La jeune femme s'enfonce un peu plus dans son fauteuil, totalement impuissante. Ses yeux dérivent vers la fenêtre, elle ne parvient pas à regarder son amant dans les yeux.

- Que contenait la lettre de mon père ?

- Des aveux. Sur leurs actions, sur la manière dont il s'est servi de toi.

- Donne-moi des détails sur ce qu'il faisait, je veux savoir ce qui le poussait à me mentir.

- Il a dit avoir été contacté par Ramier après le décès de ta mère, il l'a convaincu de rejoindre leur cause, mais descendre seul sur Paris était trop risqué, donc le libraire t'a envoyé chercher ton père.

- Je me souviens de cette soirée, Henry m'avait suggéré de rentrer pour passer un peu de temps avec ma famille, puis juste après il a assuré que mon père préférait être auprès de moi, et qu'il valait mieux que je lui demande de rentrer avec moi. Je n'aurais jamais imaginé que c'était avant tout pour trouver une excuse à mon père...

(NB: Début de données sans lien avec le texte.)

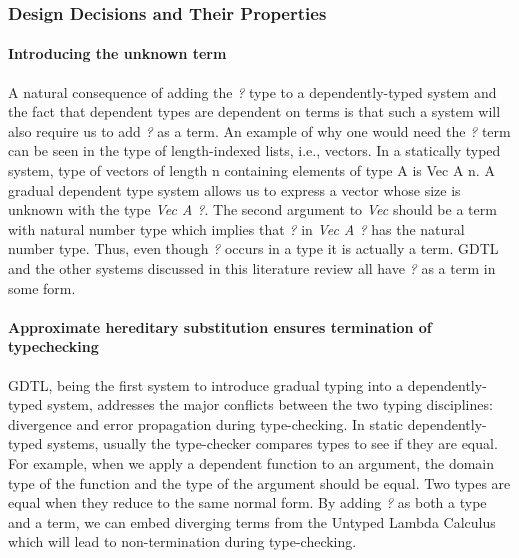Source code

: \documentclass{article}
\theoremstyle{definition}
\newcommand{\Scode}[1]{{\fontfamily{cmss}\selectfont\color{Mahogany}#1}}
\newcommand{\Gcode}[1]{{\color{OliveGreen}\textit{#1}}}
\begin{document}
\subsubsection{Design Decisions and Their Properties}\label{subsec:gdtl_design_properties}

\paragraph{Introducing the unknown term}
A natural consequence of adding the \Gcode{?} type to a dependently-typed system
and the fact that dependent types are dependent on terms is that such a system
will also require us to add \Gcode{?} as a term. An example of why one would
need the \Gcode{?} term can be seen in the type of length-indexed lists, i.e.,
vectors. In a statically typed system, type of vectors of length \Scode{n}
containing elements of type \Scode{A} is \Scode{Vec A n}. A gradual dependent
type system allows us to express a vector whose size is unknown with the type
\Gcode{Vec A ?}. The second argument to \Gcode{Vec} should be a term with
natural number type which implies that \Gcode{?} in \Gcode{Vec A ?} has the
natural number type. Thus, even though \Gcode{?} occurs in a type it is actually
a term. GDTL and the other systems discussed in this literature review all have
\Gcode{?} as a term in some form.

\paragraph{Approximate hereditary substitution ensures termination of typechecking}

GDTL, being the first system to introduce gradual typing into a
dependently-typed system, addresses the major conflicts between the two typing
disciplines: divergence and error propagation during type-checking. In static
dependently-typed systems, usually the type-checker compares types to see if
they are equal. For example, when we apply a dependent function to an argument,
the domain type of the function and the type of the argument should be equal.
Two types are equal when they reduce to the same normal form. By adding
\Gcode{?} as both a type and a term, we can embed diverging terms from the
Untyped Lambda Calculus which will lead to non-termination during type-checking.
\end{document}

- À son arrivée, Ramier l'a de suite mis en contact avec Brossolette, et ils lui ont expliqué de quelle manière ils se servaient de toi, et comment ils manipulaient les conversations pour te pousser à raconter ce que tu entendais de nous, sans même que tu réalises ce que tu faisais. C'est immonde.

- Et leurs autres actions ?

- L'impression de tracts, ils le faisaient seuls, ni Romain, ni Ramier n'ont avoué avoir fait cela avec d'autres membres du réseau.

Hannah sourit intérieurement. Henry et Pierre étant morts, il était si simple de manipuler les faits sans que les versions se contredisent. Romain avait tout manigancé et avait minutieusement expliqué son invention de l'histoire à Hannah. Ainsi, ils s'étaient assurés que les Allemands n'auraient pas de piste sérieuse vers les autres membres du groupe.

Si je peux faire la moindre chose qui puisse t'aider Hannah, dis-le-moi s'il te plaît.

J'aimerais seulement retrouver la vie que je menais avant de partir...

Comprenant où veut en venir sa compagne, Friedrich acquiesce, s'apprêtant à tout lui révéler. Mais, de peur que la position d'Hannah ne soit compromise, il s'abstient et se contente de lui promettre qu'il fera son possible pour que cela arrive.